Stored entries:
——

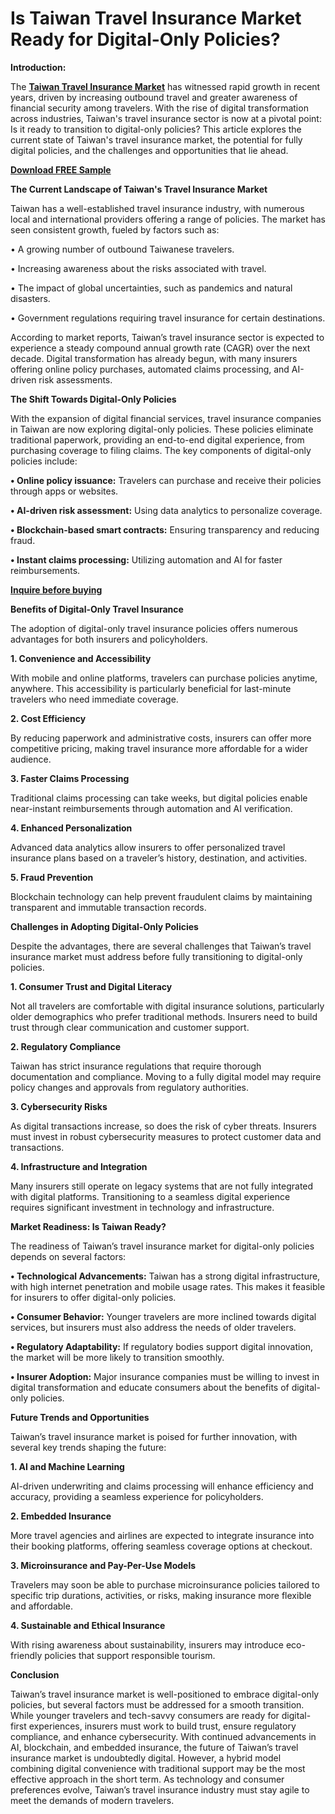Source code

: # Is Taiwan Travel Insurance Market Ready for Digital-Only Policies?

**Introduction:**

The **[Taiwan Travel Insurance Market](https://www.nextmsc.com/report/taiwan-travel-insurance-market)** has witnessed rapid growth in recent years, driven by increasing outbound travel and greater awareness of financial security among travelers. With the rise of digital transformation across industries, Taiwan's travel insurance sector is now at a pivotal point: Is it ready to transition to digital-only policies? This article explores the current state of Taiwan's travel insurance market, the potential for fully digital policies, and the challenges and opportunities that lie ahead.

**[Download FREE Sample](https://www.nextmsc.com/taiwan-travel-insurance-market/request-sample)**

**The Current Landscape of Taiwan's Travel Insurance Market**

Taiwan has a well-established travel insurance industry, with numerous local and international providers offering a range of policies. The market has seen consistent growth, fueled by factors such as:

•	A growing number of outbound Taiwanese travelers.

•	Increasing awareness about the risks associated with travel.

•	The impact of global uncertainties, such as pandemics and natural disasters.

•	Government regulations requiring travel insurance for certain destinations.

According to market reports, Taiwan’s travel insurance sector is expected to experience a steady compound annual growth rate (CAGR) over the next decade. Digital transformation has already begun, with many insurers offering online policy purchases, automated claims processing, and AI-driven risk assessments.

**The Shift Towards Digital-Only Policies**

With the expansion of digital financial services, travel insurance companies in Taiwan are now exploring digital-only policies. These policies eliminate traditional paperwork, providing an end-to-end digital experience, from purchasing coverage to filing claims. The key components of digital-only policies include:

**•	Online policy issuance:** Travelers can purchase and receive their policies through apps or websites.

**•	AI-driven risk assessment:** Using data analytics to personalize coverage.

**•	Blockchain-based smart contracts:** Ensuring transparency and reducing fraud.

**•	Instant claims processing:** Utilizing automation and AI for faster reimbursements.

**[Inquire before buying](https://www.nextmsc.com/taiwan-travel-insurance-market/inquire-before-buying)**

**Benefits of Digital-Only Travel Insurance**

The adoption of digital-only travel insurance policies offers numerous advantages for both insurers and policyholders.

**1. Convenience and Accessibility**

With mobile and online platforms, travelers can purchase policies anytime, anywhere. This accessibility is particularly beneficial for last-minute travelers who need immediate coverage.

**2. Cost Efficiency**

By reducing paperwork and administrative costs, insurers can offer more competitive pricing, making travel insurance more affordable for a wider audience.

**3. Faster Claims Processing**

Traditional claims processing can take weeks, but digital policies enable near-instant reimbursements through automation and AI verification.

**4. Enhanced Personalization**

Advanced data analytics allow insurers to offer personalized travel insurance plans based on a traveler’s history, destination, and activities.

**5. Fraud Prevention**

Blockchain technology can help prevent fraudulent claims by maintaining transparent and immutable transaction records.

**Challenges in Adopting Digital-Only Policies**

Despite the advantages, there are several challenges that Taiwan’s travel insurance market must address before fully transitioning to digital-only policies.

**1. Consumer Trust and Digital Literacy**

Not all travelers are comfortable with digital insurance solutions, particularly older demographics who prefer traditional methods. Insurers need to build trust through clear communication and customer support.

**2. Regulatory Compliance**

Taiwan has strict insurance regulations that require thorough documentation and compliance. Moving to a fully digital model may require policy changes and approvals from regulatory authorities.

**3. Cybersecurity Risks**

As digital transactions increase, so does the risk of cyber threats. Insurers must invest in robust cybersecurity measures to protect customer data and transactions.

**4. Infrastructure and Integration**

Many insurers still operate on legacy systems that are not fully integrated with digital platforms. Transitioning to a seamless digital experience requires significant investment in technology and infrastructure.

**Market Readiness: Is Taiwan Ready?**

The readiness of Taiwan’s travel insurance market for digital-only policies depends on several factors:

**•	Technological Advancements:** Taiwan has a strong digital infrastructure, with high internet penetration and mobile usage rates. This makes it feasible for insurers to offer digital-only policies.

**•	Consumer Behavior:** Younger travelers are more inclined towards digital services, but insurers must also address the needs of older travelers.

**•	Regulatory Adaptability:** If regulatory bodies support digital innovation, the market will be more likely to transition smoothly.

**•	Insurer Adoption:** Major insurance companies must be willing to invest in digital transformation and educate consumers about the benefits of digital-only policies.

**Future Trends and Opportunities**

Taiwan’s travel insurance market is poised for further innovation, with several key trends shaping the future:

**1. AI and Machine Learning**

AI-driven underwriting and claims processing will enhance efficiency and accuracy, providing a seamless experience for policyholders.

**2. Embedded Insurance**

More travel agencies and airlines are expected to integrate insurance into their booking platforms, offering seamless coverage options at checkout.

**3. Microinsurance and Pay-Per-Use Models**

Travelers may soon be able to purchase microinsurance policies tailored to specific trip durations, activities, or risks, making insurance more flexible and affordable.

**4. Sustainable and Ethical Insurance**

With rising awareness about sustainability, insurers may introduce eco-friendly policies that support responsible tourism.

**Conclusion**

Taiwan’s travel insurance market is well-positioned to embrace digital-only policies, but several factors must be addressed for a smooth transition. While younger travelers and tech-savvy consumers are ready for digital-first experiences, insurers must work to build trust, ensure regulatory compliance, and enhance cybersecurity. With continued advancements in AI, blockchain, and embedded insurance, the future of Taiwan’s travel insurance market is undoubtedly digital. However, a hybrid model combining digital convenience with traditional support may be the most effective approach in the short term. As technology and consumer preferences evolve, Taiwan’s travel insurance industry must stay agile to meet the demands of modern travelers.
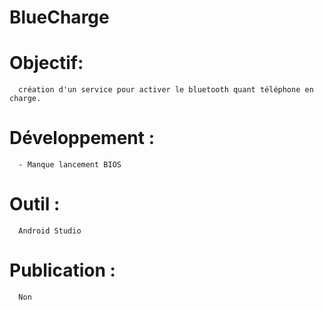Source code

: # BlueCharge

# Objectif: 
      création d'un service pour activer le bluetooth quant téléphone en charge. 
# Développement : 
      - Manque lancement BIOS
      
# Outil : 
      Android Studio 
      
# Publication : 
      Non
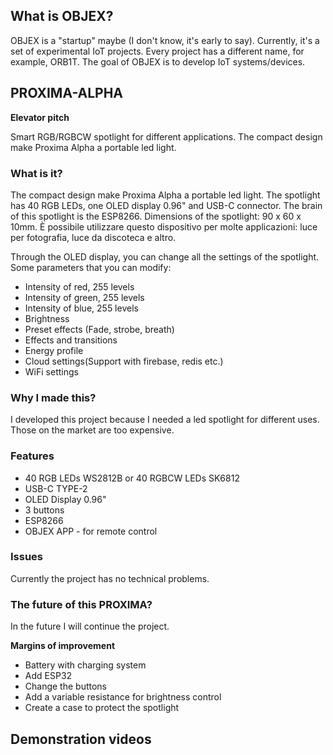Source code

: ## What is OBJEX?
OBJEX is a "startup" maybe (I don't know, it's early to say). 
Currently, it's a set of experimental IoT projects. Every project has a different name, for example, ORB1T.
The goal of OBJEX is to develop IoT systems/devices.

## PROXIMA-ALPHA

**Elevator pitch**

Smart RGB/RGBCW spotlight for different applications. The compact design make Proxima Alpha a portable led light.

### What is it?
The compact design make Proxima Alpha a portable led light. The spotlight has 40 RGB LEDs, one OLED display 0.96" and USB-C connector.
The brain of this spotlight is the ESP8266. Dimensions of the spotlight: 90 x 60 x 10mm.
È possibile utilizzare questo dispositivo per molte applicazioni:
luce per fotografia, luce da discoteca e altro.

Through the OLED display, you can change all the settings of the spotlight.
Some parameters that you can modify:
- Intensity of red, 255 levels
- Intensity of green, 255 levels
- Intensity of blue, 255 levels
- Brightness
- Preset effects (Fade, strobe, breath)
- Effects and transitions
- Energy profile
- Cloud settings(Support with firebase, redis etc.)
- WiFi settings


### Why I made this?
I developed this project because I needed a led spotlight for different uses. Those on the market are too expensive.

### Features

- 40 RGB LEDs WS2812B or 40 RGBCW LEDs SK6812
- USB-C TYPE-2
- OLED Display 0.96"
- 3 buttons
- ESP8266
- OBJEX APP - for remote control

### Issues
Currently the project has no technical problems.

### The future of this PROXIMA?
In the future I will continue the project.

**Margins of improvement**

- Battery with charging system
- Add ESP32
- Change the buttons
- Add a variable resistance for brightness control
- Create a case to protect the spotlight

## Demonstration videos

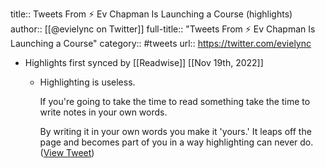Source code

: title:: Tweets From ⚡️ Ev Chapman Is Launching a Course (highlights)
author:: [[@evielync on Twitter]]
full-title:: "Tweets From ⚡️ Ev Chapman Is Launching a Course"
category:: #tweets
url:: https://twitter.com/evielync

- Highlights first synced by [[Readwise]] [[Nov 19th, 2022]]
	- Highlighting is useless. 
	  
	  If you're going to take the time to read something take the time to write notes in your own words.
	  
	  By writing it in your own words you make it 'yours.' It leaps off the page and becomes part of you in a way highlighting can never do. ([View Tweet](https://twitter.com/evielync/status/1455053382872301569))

——

> **Exercise goal**
In the records above, the line with "The compact design make Proxima Alpha a portable led light. The" marks the start and the line with "luce per fotografia, luce" marks the end; copy that stretch exactly, both lines included, and nothing else.

> **Solution below**
The compact design make Proxima Alpha a portable led light. The spotlight has 40 RGB LEDs, one OLED display 0.96" and USB-C connector.
The brain of this spotlight is the ESP8266. Dimensions of the spotlight: 90 x 60 x 10mm.
È possibile utilizzare questo dispositivo per molte applicazioni:
luce per fotografia, luce da discoteca e altro.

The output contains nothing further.